Special Submission RADIATION EDUCATION, RISK COMMUNICATION, OUTREACH, AND POLICY (PROGRAM AREA COMMITTEE 7)—SESSION Q&A Questions for Drs. Locke & Boyd Q: How can we successfully communicate with members of the public the risks perceived as large that either do not exist or are extremely small, specifically cell phone radiofrequency emission and general-use, full-body x-ray security screening systems? Locke: One way to approach “risk communication” is to remember that the “risk” part of this term is comprised of two pieces—hazard and outrage. By hazard, I mean the technical component of risk, which usually is based on a risk assessment that incorporates the most up-to-date credible science. I think your question refers to this technical component when you say that risks are extremely small or do not exist. As scientists, we are often most comfortable with this piece. The public, however, also considers “outrage” in assessing risk. The outrage piece of risk has more of a social and perceptual basis and can depend upon things like the voluntariness of the risk, its “dread factor” (remember that ionizing radiation has a high dread factor), its familiarity, and the control, or lack of control, over it.

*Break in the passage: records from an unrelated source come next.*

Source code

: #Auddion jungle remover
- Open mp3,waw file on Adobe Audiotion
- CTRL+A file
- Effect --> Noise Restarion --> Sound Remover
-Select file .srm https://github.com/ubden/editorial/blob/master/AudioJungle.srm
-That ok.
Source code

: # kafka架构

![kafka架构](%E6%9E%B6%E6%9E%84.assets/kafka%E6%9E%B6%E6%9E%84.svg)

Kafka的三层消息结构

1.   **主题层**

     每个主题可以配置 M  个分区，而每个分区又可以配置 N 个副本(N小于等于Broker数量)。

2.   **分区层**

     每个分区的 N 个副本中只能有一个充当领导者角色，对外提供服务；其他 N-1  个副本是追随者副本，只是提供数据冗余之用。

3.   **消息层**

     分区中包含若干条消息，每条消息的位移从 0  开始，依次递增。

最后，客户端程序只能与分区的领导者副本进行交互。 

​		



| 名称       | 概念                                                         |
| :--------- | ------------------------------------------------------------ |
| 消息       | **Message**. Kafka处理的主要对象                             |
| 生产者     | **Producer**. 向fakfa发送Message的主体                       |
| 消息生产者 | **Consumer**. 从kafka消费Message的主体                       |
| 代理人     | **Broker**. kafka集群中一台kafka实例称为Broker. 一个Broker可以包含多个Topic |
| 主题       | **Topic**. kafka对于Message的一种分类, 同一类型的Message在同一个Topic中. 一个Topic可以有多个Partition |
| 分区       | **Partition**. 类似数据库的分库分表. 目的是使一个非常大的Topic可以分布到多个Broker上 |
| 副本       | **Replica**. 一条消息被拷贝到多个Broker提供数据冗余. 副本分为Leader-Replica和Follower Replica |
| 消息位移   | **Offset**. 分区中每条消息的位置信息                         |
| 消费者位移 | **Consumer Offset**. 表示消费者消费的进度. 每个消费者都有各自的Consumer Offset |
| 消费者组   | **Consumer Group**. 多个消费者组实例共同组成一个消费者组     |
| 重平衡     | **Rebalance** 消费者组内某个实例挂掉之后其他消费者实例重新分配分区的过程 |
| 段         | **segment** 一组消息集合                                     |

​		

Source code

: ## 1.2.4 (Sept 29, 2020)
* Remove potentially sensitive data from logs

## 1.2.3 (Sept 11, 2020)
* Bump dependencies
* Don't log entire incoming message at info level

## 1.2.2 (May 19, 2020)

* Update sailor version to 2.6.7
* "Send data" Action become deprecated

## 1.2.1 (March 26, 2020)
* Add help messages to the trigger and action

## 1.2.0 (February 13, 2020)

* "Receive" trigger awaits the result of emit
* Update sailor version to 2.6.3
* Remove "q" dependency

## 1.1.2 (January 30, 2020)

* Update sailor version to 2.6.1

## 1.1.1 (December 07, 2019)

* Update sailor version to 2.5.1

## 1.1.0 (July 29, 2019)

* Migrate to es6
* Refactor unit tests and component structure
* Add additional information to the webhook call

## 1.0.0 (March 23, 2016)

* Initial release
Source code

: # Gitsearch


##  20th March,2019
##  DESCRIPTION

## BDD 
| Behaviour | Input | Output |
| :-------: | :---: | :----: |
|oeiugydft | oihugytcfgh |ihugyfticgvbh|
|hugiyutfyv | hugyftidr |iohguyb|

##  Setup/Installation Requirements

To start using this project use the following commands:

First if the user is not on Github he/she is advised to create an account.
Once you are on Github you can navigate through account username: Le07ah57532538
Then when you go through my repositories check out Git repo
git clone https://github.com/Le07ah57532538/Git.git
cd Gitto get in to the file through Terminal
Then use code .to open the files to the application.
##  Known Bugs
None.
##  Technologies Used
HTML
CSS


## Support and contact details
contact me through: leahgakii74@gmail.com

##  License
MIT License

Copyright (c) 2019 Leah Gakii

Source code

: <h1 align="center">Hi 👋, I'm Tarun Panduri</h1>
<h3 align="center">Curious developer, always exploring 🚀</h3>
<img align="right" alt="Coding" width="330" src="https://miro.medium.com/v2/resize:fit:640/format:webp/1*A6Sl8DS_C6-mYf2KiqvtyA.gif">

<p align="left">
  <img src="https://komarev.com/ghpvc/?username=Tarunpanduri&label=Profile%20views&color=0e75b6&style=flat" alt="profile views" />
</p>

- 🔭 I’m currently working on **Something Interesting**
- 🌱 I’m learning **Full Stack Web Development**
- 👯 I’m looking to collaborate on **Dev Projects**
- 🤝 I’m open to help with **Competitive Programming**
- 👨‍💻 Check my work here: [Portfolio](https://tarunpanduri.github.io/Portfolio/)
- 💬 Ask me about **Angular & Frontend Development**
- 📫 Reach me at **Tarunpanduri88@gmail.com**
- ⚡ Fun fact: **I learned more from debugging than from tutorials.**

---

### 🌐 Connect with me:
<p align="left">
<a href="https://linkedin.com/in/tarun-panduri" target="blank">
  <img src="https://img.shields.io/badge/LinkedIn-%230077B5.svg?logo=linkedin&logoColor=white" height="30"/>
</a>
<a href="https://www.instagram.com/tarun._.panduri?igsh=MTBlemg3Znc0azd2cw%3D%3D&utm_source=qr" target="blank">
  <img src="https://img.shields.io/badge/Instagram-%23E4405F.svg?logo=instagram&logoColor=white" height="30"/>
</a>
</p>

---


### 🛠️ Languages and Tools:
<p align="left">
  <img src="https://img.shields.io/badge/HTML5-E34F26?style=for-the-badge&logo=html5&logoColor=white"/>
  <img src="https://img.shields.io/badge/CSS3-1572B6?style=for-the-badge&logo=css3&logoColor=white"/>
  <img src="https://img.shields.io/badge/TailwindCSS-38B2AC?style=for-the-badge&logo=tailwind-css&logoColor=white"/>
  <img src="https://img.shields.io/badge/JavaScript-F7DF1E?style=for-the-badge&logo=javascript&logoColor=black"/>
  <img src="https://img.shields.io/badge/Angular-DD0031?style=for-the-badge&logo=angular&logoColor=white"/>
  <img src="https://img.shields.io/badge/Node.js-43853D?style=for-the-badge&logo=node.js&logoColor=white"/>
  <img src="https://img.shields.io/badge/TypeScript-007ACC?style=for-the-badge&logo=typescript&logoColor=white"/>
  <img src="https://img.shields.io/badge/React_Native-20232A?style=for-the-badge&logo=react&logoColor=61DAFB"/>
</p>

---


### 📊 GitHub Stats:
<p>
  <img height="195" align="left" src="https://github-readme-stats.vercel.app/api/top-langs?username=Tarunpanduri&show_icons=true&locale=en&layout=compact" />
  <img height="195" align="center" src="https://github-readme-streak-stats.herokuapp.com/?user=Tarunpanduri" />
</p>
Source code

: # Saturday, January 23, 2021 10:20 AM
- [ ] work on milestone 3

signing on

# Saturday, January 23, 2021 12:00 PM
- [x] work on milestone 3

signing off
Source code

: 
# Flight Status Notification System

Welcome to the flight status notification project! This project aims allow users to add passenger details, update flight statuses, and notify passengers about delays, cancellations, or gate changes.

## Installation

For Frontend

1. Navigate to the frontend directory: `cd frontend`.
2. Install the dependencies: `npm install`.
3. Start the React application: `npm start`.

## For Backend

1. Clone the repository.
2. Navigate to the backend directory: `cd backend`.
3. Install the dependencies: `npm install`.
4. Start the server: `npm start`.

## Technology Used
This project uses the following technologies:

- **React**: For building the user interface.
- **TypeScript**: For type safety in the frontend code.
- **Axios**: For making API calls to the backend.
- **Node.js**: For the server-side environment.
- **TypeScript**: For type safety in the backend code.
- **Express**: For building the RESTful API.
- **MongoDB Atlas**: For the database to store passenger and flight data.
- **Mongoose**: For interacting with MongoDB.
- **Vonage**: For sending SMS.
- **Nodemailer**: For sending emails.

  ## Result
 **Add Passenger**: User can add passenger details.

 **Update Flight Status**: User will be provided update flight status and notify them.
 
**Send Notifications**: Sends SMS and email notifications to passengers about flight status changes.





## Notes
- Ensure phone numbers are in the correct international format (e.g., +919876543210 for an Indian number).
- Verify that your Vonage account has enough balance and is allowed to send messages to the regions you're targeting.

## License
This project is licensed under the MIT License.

It is very important to remember that our communications must accommodate both of these pieces of the risk equation. As scientists and experts, we can seek to explain clearly, thoughtfully, and openly what science and technology can say about a particular hazard. However, we must also listen to the public because risk communication is a two-way street. It is important to learn why members of the public perceive these risks differently so we can have a productive conversation with them. For example, it could be that the worry about an x-ray security screening system reflects the possibility that the system could be poorly calibrated, poorly maintained, or poorly operated in such a way that a high dose of radiation might be released from it. While this possibility might be remote, if we know this is the reason for perceiving x-ray screening as a high-risk activity, we can address these issues.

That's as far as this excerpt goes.